Urban systems are deeply penetrated by large sensor networks of many kind. But one of the largest sensor networks is still comparably untouched by urban data and data science: the ubiquity of private mobile and wearable technology holds the possibility of unprecedented monitoring systems beyond the scope of institutionalized platforms.

The challenges of such Volunteered Geographic Information (VGI) are mostly connected with the essential necessity to understand, engage and collaborate with citizens. They are the ones carrying the phone, firing up an app, constructing air quality sensors for their balconies or collecting and gathering data for community maps and archives. People organized in communities and platforms, with different agendas, training and motivation without the direct control of work order.

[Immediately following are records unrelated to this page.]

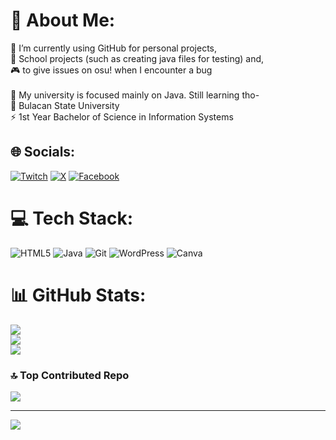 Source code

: # 💫 About Me:
🔭 I’m currently using GitHub for personal projects, <br>🎒 School projects (such as creating java files for testing) and,<br>🎮 to give issues on osu! when I encounter a bug<br><br>🌱 My university is focused mainly on Java. Still learning tho-<br>🏫 Bulacan State University<br>⚡ 1st Year Bachelor of Science in Information Systems


## 🌐 Socials:
[![Twitch](https://img.shields.io/badge/Twitch-%239146FF.svg?logo=Twitch&logoColor=white)](https://twitch.tv/giyugg_) [![X](https://img.shields.io/badge/X-black.svg?logo=X&logoColor=white)](https://x.com/GiyuGG_) [![Facebook](https://img.shields.io/badge/Facebook-%231877F2.svg?logo=Facebook&logoColor=white)](https://www.facebook.com/giyu.gg)

# 💻 Tech Stack:
![HTML5](https://img.shields.io/badge/html5-%23E34F26.svg?style=for-the-badge&logo=html5&logoColor=white) ![Java](https://img.shields.io/badge/java-%23ED8B00.svg?style=for-the-badge&logo=openjdk&logoColor=white) ![Git](https://img.shields.io/badge/git-%23F05033.svg?style=for-the-badge&logo=git&logoColor=white) ![WordPress](https://img.shields.io/badge/WordPress-%23117AC9.svg?style=for-the-badge&logo=WordPress&logoColor=white) ![Canva](https://img.shields.io/badge/Canva-%2300C4CC.svg?style=for-the-badge&logo=Canva&logoColor=white)
# 📊 GitHub Stats:
![](https://github-readme-stats.vercel.app/api?username=giyugg&theme=dark&hide_border=false&include_all_commits=true&count_private=false)<br/>
![](https://github-readme-streak-stats.herokuapp.com/?user=giyugg&theme=dark&hide_border=false)<br/>
![](https://github-readme-stats.vercel.app/api/top-langs/?username=giyugg&theme=dark&hide_border=false&include_all_commits=true&count_private=false&layout=compact)

### 🔝 Top Contributed Repo
![](https://github-contributor-stats.vercel.app/api?username=giyugg&limit=5&theme=dark&combine_all_yearly_contributions=true)

---
[![](https://visitcount.itsvg.in/api?id=giyugg&icon=2&color=1)](https://visitcount.itsvg.in)

<!-- Proudly created with GPRM ( https://gprm.itsvg.in ) -->

<!---
kyleacuna/kyleacuna is a ✨ special ✨ repository because its `README.md` (this file) appears on your GitHub profile.
You can click the Preview link to take a look at your changes.
--->
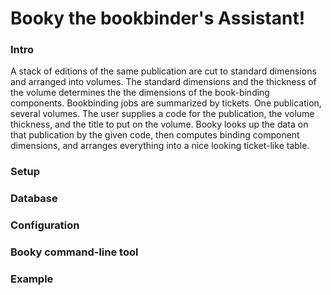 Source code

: # Booky the bookbinder's Assistant!

### Intro

A stack of editions of the same publication are cut to standard dimensions
and arranged into volumes. The standard dimensions and the thickness 
of the volume determines the the dimensions of the book-binding components.
Bookbinding jobs are summarized by tickets. One publication, several
volumes. The user supplies a code for the publication, the volume
thickness, and the title to put on the volume. Booky looks up the
data on that publication by the given code, then computes binding
component dimensions, and arranges everything into a nice looking 
ticket-like table. 

### Setup 


### Database


### Configuration


### Booky command-line tool


### Example



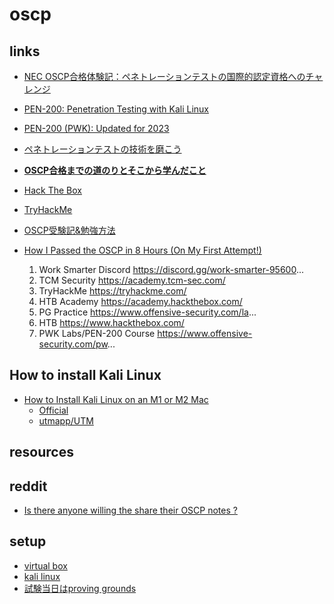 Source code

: # oscp

## links
- [NEC OSCP合格体験記：ペネトレーションテストの国際的認定資格へのチャレンジ](https://jpn.nec.com/cybersecurity/blog/230804/index.html)
- [PEN-200: Penetration
Testing with Kali Linux](https://www.offsec.com/courses/pen-200/)
- [PEN-200 (PWK): Updated for 2023](https://www.offsec.com/offsec/pen-200-2023/)
- [ペネトレーションテストの技術を磨こう](https://techplay.jp/event/859951)
- **[OSCP合格までの道のりとそこから学んだこと](https://blog.s-tajima.work/post/2021/oscp-journey-and-things-i-learned/)**
- [Hack The Box](https://www.hackthebox.com/)
- [TryHackMe](https://tryhackme.com/)
- [OSCP受験記&勉強方法](https://bankingmalware.hatenablog.com/entry/2020/09/27/154602)

- [How I Passed the OSCP in 8 Hours (On My First Attempt!)](https://www.youtube.com/watch?v=trCZB7tRTNk)
  1. Work Smarter Discord
https://discord.gg/work-smarter-95600...
  2. TCM Security
https://academy.tcm-sec.com/
  3. TryHackMe
https://tryhackme.com/
  4. HTB Academy
https://academy.hackthebox.com/
  5. PG Practice
https://www.offensive-security.com/la...
  6. HTB 
https://www.hackthebox.com/
  7. PWK Labs/PEN-200 Course
https://www.offensive-security.com/pw...

## How to install Kali Linux
- [How to Install Kali Linux on an M1 or M2 Mac](https://www.macobserver.com/tips/how-to/install-kali-linux-m1-m2-mac/)
  - [Official](https://www.kali.org/)
  - [utmapp/UTM](https://github.com/utmapp/UTM)
 
## resources


## reddit
- [Is there anyone willing the share their OSCP notes ?](https://www.reddit.com/r/oscp/comments/163pehk/is_there_anyone_willing_the_share_their_oscp_notes/)

## setup
- [virtual box](https://www.oracle.com/jp/virtualization/technologies/vm/downloads/virtualbox-downloads.html)
- [kali linux](https://www.kali.org/get-kali/#kali-virtual-machines)
- [試験当日はproving grounds](https://portal.offsec.com/sign-up/pg)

For Data Experts and analysts this creates the need to collaborate in participatory modes beyond the usual practice of participation. Data from participatory sensing platforms and volunteered geographic information systems pose different challenges for the use of that data. The problem is that non-experts are typically not familiarized with the specific data collection task and thus cannot ensure standardized sensing processes. Furthermore the various communities have own agendas and do not necessarily follow a common approach or might be even avoiding this.

For data science, HCI and artificial intelligence unusual questions arise here both in terms of technical solutions as well as for the research and collaboration process. While research in collaborative computing has primarily explored infrastructures that support volunteering on a technology-by-technology basis (e.g., Wikipedia or Twitter), we have yet to examine empirically the activity that constitutes volunteering and the ways in which technology supports that without being the centre structure for volunteering work. This is mainly important for the question if and how you the resulting data can be used.

 

List of Topics

Focussing on the resulting volunteered geographic information from participatory sensing platforms, we are interested in contributions and positions situated in five areas:

·         Accessibility: How to deal with ad-hoc networks, autonomous sensing communities, unreliability of technical and social activities, need of trust to access data or varying network protocols and what models of accessibility can be applied to ensure the accessibility of data?

·         Plausibility: How to decide or improve the plausibility of environmental data when human error, manipulative behaviour, lack of standards, missing calibration, low-quality equipment in varying states of maintenance and technical model is the source of data?

·         Anomaly Detection: Anomalies are errors or useful new information. How to identify useful anomalies within large heterogenous datasets?

·         Data Quality: How can environmental data as time and location dependant data from multiple sources be aggregated, contextualized and linked to improve data quality in a heterogenous network of things, that measure something?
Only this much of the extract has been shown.